Bees are truly an amazing part of God’s creation.
–John N. Clayton © 2017

Bees and Quantum Mechanics

Bees on Honeycomb
Bees on Honeycomb

One of the most detailed discussions of living things is Karl von Frisch’s book Dance Language and Orientation of Bees. Von Frisch spent 40 years studying how bees communicate to other bees information about pollen sources. He referred to the honeycomb as a dance floor and described the bee making a “waggle dance” which gave other bees information where to find nectar. The bee dance indicates the direction to this food source and an alteration of the shape of the dance indicates the distance to the source. If the food source was close, the bee uses a round dance instead of the waggle dance. Von Frisch’s study catalogs what the bee does, but it doesn’t tell you how the bee does it.

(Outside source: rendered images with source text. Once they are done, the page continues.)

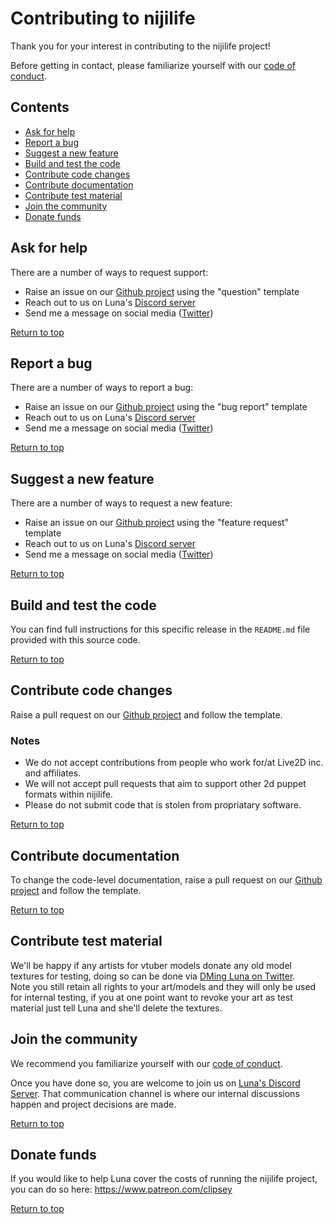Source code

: # Contributing to nijilife
Thank you for your interest in contributing to the nijilife project! 

Before getting in contact, please familiarize yourself with our [code of conduct](https://github.com/nijigenerate/nijilife/blob/main/CODE_OF_CONDUCT.md).

## Contents <a name="top"></a>
* [Ask for help](#ask-for-help)
* [Report a bug](#report-a-bug)
* [Suggest a new feature](#suggest-a-new-feature)
* [Build and test the code](#build-and-test-the-code)
* [Contribute code changes](#contribute-code-changes)
* [Contribute documentation](#contribute-documentation)
* [Contribute test material](#contribute-test-material)
* [Join the community](#join-the-community)
* [Donate funds](#donate-funds)

## Ask for help
There are a number of ways to request support:

* Raise an issue on our [Github project](https://github.com/nijigenerate/nijilife) using the "question" template
* Reach out to us on Luna's [Discord server](https://discord.gg/tNfMGgJ9Fn)
* Send me a message on social media ([Twitter](https://twitter.com/Clipsey5))

[Return to top](#top)

## Report a bug
There are a number of ways to report a bug:

* Raise an issue on our [Github project](https://github.com/nijigenerate/nijilife) using the "bug report" template
* Reach out to us on Luna's [Discord server](https://discord.gg/tNfMGgJ9Fn)
* Send me a message on social media ([Twitter](https://twitter.com/Clipsey5))

[Return to top](#top)

## Suggest a new feature
There are a number of ways to request a new feature:

* Raise an issue on our [Github project](https://github.com/nijigenerate/nijilife) using the "feature request" template
* Reach out to us on Luna's [Discord server](https://discord.gg/tNfMGgJ9Fn)
* Send me a message on social media ([Twitter](https://twitter.com/Clipsey5))

[Return to top](#top)

## Build and test the code
You can find full instructions for this specific release in the `README.md` file provided with this source code.

[Return to top](#top)

## Contribute code changes
Raise a pull request on our [Github project](https://github.com/nijigenerate/nijilife) and follow the template.

### Notes
* We do not accept contributions from people who work for/at Live2D inc. and affiliates.
* We will not accept pull requests that aim to support other 2d puppet formats within nijilife.
* Please do not submit code that is stolen from propriatary software.

[Return to top](#top)

## Contribute documentation
To change the code-level documentation, raise a pull request on our [Github project](https://github.com/nijigenerate/nijilife) and follow the template.

[Return to top](#top)

## Contribute test material
We'll be happy if any artists for vtuber models donate any old model textures for testing, doing so can be done via [DMing Luna on Twitter](https://twitter.com/Clipsey5).  
Note you still retain all rights to your art/models and they will only be used for internal testing, if you at one point want to revoke your art as test material just tell Luna and she'll delete the textures.

## Join the community
We recommend you familiarize yourself with our [code of conduct](https://github.com/nijigenerate/nijilife/blob/main/CODE_OF_CONDUCT.md).

Once you have done so, you are welcome to join us on [Luna's Discord Server](https://discord.gg/tNfMGgJ9Fn). That communication channel is where our internal discussions happen and project decisions are made.

[Return to top](#top)

## Donate funds
If you would like to help Luna cover the costs of running the nijilife project, you can do so here: https://www.patreon.com/clipsey

[Return to top](#top)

Barbara Shipman is a mathematician with an interest in bees. There is a mathematical concept known as “manifolds.” Manifolds can have two dimensions, but they can have an infinite number of dimensions. One type of manifold called the “flag manifold” has six dimensions. As Shipman worked with flag manifolds, she saw patterns that were similar to the patterns of the waggle dance of the bees. Physicists use flag manifolds in dealing with subatomic particles called quarks which are the building blocks of protons and neutrons. Shipman believes that bees are sensitive to quarks and the sensitivity appears to be a reaction to a quantum field acting on the membranes of selected cells in the bees. It has been demonstrated that bees are sensitive to Earth’s magnetic field and the polarization of sunlight. Shipman is seeking to add the dimension of quantum fields to the bee’s repertoire of tools for location and communication.

If you are interested in digging into this in depth, there is an excellent article titled “Quantum Honeybees” in Discover magazine, November 1997. We have not found later discussions in the current literature, but the mystery of how bees communicate is far greater than the articles we have found on wolves, whales, and elephants. Attributing such things to chance products of natural selection is creative, but suggesting that the wisdom of a Creator is involved is far more satisfying to many of us who have studied these abilities.